Despite a decades-long influx of increasingly well-heeled residents to the Inner Harbor and nearby Federal Hill, vacant stalls dot the market for the first time in memory. And merchants, noting falling business, have voted to cut market hours, starting today.

The only exception will be Nick's, a bar serving seafood at the western end of the market, which will stay open later.

The decision to close at 6 p.m. Monday through Saturday, an hour earlier, has divided South Baltimore's business community, which has been trying for years to revitalize the Light and Charles street retail districts.

Jules "Sonny" Morstein, a veteran Light Street jeweler and a leader in several business organizations, said the stall operators' decision ran counter to all recent market surveys.
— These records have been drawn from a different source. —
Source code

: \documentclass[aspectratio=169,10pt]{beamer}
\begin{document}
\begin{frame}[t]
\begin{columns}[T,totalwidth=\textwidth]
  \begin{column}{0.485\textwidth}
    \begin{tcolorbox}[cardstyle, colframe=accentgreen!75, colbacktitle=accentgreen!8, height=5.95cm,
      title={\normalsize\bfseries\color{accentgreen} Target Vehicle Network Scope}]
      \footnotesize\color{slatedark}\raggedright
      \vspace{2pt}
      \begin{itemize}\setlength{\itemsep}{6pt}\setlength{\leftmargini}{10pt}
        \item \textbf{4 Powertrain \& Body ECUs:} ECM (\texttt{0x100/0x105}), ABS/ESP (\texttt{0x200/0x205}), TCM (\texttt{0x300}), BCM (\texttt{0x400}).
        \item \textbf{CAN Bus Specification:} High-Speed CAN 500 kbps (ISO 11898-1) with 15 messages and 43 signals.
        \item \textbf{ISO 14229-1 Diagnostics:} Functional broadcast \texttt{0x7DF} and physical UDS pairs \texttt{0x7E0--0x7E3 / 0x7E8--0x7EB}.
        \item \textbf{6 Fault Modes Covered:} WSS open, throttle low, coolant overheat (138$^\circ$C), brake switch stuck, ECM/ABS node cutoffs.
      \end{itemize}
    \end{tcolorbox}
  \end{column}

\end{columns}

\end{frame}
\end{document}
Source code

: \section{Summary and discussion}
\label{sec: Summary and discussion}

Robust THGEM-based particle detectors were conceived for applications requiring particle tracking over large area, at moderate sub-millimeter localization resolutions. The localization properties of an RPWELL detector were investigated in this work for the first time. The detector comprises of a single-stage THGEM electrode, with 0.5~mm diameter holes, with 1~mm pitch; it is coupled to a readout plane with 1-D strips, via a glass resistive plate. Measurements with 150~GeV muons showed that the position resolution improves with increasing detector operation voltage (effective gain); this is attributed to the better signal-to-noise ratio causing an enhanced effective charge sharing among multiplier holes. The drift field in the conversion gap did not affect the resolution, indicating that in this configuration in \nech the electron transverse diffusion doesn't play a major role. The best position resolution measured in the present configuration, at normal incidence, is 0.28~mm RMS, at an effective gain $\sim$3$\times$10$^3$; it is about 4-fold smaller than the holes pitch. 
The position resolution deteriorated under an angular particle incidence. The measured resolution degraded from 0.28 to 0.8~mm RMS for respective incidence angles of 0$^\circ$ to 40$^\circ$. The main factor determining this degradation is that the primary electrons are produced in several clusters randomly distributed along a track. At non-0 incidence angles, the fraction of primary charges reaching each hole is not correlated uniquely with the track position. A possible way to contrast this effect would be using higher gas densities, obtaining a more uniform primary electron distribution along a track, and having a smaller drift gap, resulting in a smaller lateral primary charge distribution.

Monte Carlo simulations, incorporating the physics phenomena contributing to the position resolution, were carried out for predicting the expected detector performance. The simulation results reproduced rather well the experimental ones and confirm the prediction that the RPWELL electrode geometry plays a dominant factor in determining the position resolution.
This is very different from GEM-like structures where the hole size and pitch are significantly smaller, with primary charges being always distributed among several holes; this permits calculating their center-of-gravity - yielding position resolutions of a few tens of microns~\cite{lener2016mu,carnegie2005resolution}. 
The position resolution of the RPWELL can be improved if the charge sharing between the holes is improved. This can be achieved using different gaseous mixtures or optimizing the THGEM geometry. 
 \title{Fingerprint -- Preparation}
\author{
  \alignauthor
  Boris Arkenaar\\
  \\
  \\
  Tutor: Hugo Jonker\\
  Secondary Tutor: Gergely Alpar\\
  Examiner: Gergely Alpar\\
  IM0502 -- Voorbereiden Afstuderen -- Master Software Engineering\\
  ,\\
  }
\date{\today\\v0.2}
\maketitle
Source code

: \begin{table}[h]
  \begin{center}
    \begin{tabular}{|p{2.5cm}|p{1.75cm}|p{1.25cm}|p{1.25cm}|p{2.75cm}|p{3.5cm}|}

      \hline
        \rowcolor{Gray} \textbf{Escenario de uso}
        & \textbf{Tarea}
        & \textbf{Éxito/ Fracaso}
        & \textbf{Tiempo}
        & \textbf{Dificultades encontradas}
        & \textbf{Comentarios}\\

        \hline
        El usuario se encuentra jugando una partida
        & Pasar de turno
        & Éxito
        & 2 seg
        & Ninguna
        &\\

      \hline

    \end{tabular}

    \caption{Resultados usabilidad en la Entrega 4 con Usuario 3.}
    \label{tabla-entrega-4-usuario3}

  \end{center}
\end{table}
"I hope they'll revisit their decision," he said, adding that surveys showed that the market, instead of curtailing the hours, should extend them to evenings and Sundays.

Tommy Chagouris, an owner of the market's biggest store, Nick's Inner Harbor Seafood, agreed.

"The market should be open later," said Chagouris, who is the only market merchant able to stay open until 10 p.m. weekends and also operate on Sundays because his business occupies space on the end. "Shoppers who used to shop during the day have passed away. We are dealing with a new generation."

But Steve Bongiovani -- president of the 24-member stall operators group, the Cross Street Market Merchants Association -- said evening shoppers had not materialized.

"The hours are long enough," he said, even with the earlier closing time.

For Bongiovani, 47, they surely are. He said he often gets up at 4:30 a.m. to visit fruit and vegetable wholesalers in Jessup before Cross Street Market's 7 a.m. opening. By closing time, he is drained.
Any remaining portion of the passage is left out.